Soprano a conquis L’Everest

✏️ Yannick VERNINI 14 mai 2017
Soprano a conquis L’Everest

Le rappeur repart en tournée avec son dernier album en poche.

Son dernier opus s’est écoulé à plus de 400.000 exemplaires. Un album que Soprano a voulu musical, lui le rappeur des cités nord Marseille, assumant sans complexe ses influences pop et reggae dans cet univers où la testostérone fait dire et faire parfois n’importe quoi. Et lorsqu’au détour d’un entretien, on lui demandait si « Cosmopolitanie » était pour lui la vision idéale de notre société, la réponse fusait. « C’est en fait une philosophie que j’aimerais, moi, idéale. Depuis le début de ma carrière, j’ai toujours dit que le mélange est quelque chose de positif, en général. Que ce soit artistiquement ou musicalement. Donc oui, c’est un peu l’idéal… Mais que le nom, car dans l’album je parle de faits d’actualité qui ne représentent pas l’idée. Comme « Kalash and Roses »… Les Kalash à Marseille, ce n’est pas l’idéal. »

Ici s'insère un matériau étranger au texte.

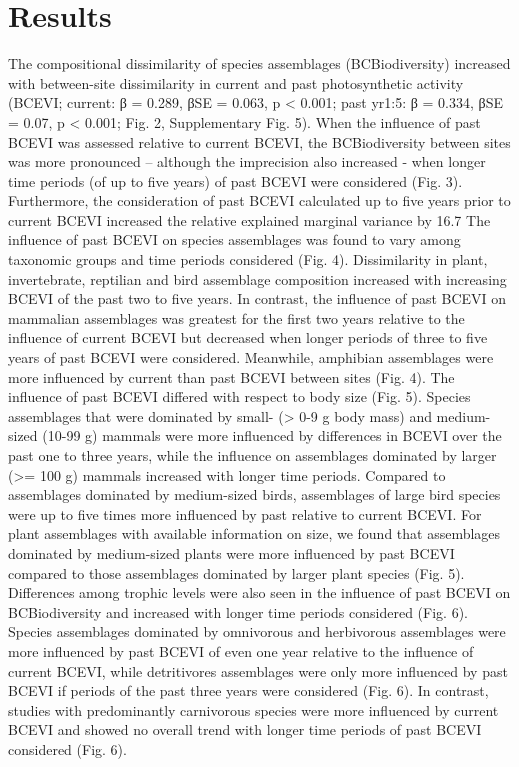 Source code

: \section{Results}
The compositional dissimilarity of species assemblages (BCBiodiversity) increased with between-site dissimilarity in current and past photosynthetic activity (BCEVI; current: β = 0.289, βSE = 0.063, p < 0.001; past yr1:5:  β = 0.334, βSE = 0.07, p < 0.001; Fig. 2, Supplementary Fig. 5). When the influence of past BCEVI was assessed relative to current BCEVI, the BCBiodiversity between sites was more pronounced – although the imprecision also increased - when longer time periods (of up to five years) of past BCEVI were considered (Fig. 3). Furthermore, the consideration of past BCEVI calculated up to five years prior to current BCEVI increased the relative explained marginal variance by 16.7 %
	The influence of past BCEVI on species assemblages was found to vary among taxonomic groups and time periods considered (Fig. 4). Dissimilarity in plant, invertebrate, reptilian and bird assemblage composition increased with increasing BCEVI of the past two to five years. In contrast, the influence of past BCEVI on mammalian assemblages was greatest for the first two years relative to the influence of current BCEVI but decreased when longer periods of three to five years of past BCEVI were considered. Meanwhile, amphibian assemblages were more influenced by current than past BCEVI between sites (Fig. 4).
	The influence of past BCEVI differed with respect to body size (Fig. 5). Species assemblages that were dominated by small- (> 0-9 g body mass) and medium-sized (10-99 g) mammals were more influenced by differences in BCEVI over the past one to three years, while the influence on assemblages dominated by larger (>= 100 g) mammals increased with longer time periods. Compared to assemblages dominated by medium-sized birds, assemblages of large bird species were up to five times more influenced by past relative to current BCEVI. For plant assemblages with available information on size, we found that assemblages dominated by medium-sized plants were more influenced by past BCEVI compared to those assemblages dominated by larger plant species (Fig. 5). 
	Differences among trophic levels were also seen in the influence of past BCEVI on BCBiodiversity and increased with longer time periods considered (Fig. 6). Species assemblages dominated by omnivorous and herbivorous assemblages were more influenced by past BCEVI of even one year relative to the influence of current BCEVI, while detritivores assemblages were only more influenced by past BCEVI if periods of the past three years were considered (Fig. 6). In contrast, studies with predominantly carnivorous species were more influenced by current BCEVI and showed no overall trend with longer time periods of past BCEVI considered (Fig. 6). 

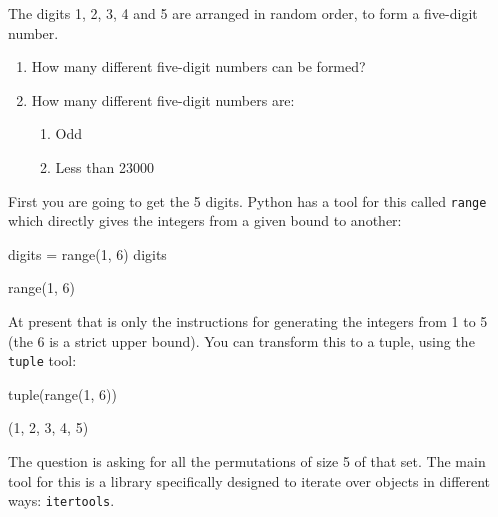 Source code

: The digits 1, 2, 3, 4 and 5 are arranged in random order, to form a five-digit number.
\begin{enumerate}

\item 

How many different five-digit numbers can be formed?

\item 

How many different five-digit numbers are:
\begin{enumerate}

\item 

Odd

\item 

Less than 23000

\end{enumerate}

\end{enumerate}



First you are going to get the 5 digits. Python has a tool for this called
\texttt{range} which directly gives the integers from a given bound to another:




\begin{pyin}
digits = range(1, 6)
digits
\end{pyin}





\begin{raw}
range(1, 6)
\end{raw}





At present that is only the instructions for generating the integers from 1 to 5
(the 6 is a strict upper bound). You can transform this to a tuple, using the
\texttt{tuple} tool:




\begin{pyin}
tuple(range(1, 6))
\end{pyin}





\begin{raw}
(1, 2, 3, 4, 5)
\end{raw}

The question is asking for all the permutations of size 5 of that set.
The main tool for this is a library specifically designed to iterate over
objects in different ways: \texttt{itertools}.

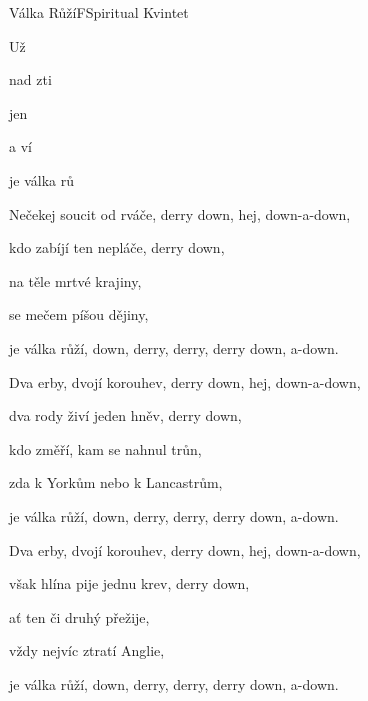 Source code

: \begin{song}{Válka Růží}{F}{Spiritual Kvintet}
\begin{SBVerse}
Už  

nad zti 

jen 

a ví

je válka rů 
\end{SBVerse}
\begin{SBVerse}
Nečekej soucit od rváče, derry down, hej, down-a-down,

kdo zabíjí ten nepláče, derry down,

na těle mrtvé krajiny,

se mečem píšou dějiny,

je válka růží, down, derry, derry, derry down, a-down.
\end{SBVerse}
\begin{SBVerse}
Dva erby, dvojí korouhev, derry down, hej, down-a-down,

dva rody živí jeden hněv, derry down,

kdo změří, kam se nahnul trůn, 

zda k Yorkům nebo k Lancastrům,

je válka růží, down, derry, derry, derry down, a-down.
\end{SBVerse}
\begin{SBVerse}
Dva erby, dvojí korouhev, derry down, hej, down-a-down,

však hlína pije jednu krev, derry down,

ať ten či druhý přežije, 

vždy nejvíc ztratí Anglie,

je válka růží, down, derry, derry, derry down, a-down.
\end{SBVerse}
\end{song}

\pagebreak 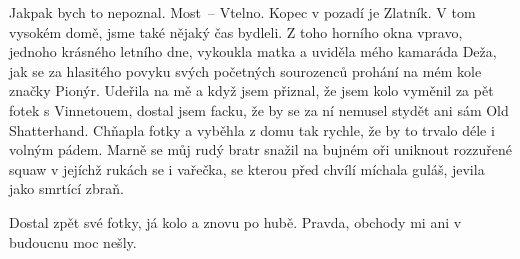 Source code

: 
Jakpak bych to nepoznal. Most~-- Vtelno. Kopec v pozadí je Zlatník. V
tom vysokém domě, jsme také nějaký čas bydleli. Z toho horního okna
vpravo, jednoho krásného letního dne, vykoukla matka a uviděla mého
kamaráda Deža, jak se za hlasitého povyku svých početných sourozenců
prohání na mém kole značky Pionýr. Udeřila na mě a když jsem přiznal,
že jsem kolo vyměnil za pět fotek s Vinnetouem, dostal jsem facku, že
by se za ní nemusel stydět ani sám Old Shatterhand. Chňapla fotky a
vyběhla z domu tak rychle, že by to trvalo déle i volným pádem. Marně
se můj rudý bratr snažil na bujném oři uniknout rozzuřené squaw v
jejíchž rukách se i vařečka, se kterou před chvílí míchala guláš,
jevila jako smrtící zbraň.

Dostal zpět své fotky, já kolo a znovu po hubě. Pravda, obchody mi ani
v budoucnu moc nešly.

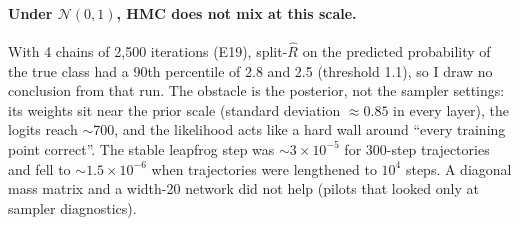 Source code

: \documentclass[11pt]{article}
\begin{document}
\paragraph{Under $\mathcal N(0,1)$, HMC does not mix at this scale.} With
4 chains of 2{,}500 iterations (E19), split-$\hat R$ on the predicted
probability of the true class had a 90th percentile of 2.8 and 2.5
(threshold 1.1), so I draw no conclusion from that run. The obstacle is the
posterior, not the sampler settings: its weights sit near the prior scale
(standard deviation $\approx0.85$ in every layer), the logits reach $\sim$700,
and the likelihood acts like a hard wall around ``every training point
correct''. The stable leapfrog step was $\sim3\times10^{-5}$ for 300-step
trajectories and fell to $\sim1.5\times10^{-6}$ when trajectories were
lengthened to $10^4$ steps. A diagonal mass matrix and a width-20 network did
not help (pilots that looked only at sampler diagnostics).
\end{document}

« Soprapharell », comme il est parfois surnommé, et qui a toujours autant de mal avec les injustices, revient en force. D’abord avec son album « L’Everest ». Treize morceaux avec, en toile de fond, le « dépassement de soi », dont « Mon Everest » repris avec Marina Kaye, tournant sur les ondes. Tout comme « Le Diable ne s’habille plus en Prada » ou encore « En Feu » qui ont rapidement mis sur orbite ce nouvel opus. « Cœurdonnier » répare les cœurs, « Rihanna », avec son pote Alonzo, garnit encore un peu plus les featuring de l’album, où l’on croise Zak et Diego sur « Mes Kwell », Black M sur « Attitude », ou encore Jul sur « Marseille c’est… »… Le tout sans jamais trahir l’ADN de l’univers d’un Soprano au sommet de son art… Au sommet de « L’Everest », là où il se permet d’aborder tous les thèmes… Parfois légers, souvent puissants, jamais revendicatifs, ses textes font mouche, les messages passent. Comme c’est le cas lors de chacun de ses concerts de cette tournée déjà auréolée de succès.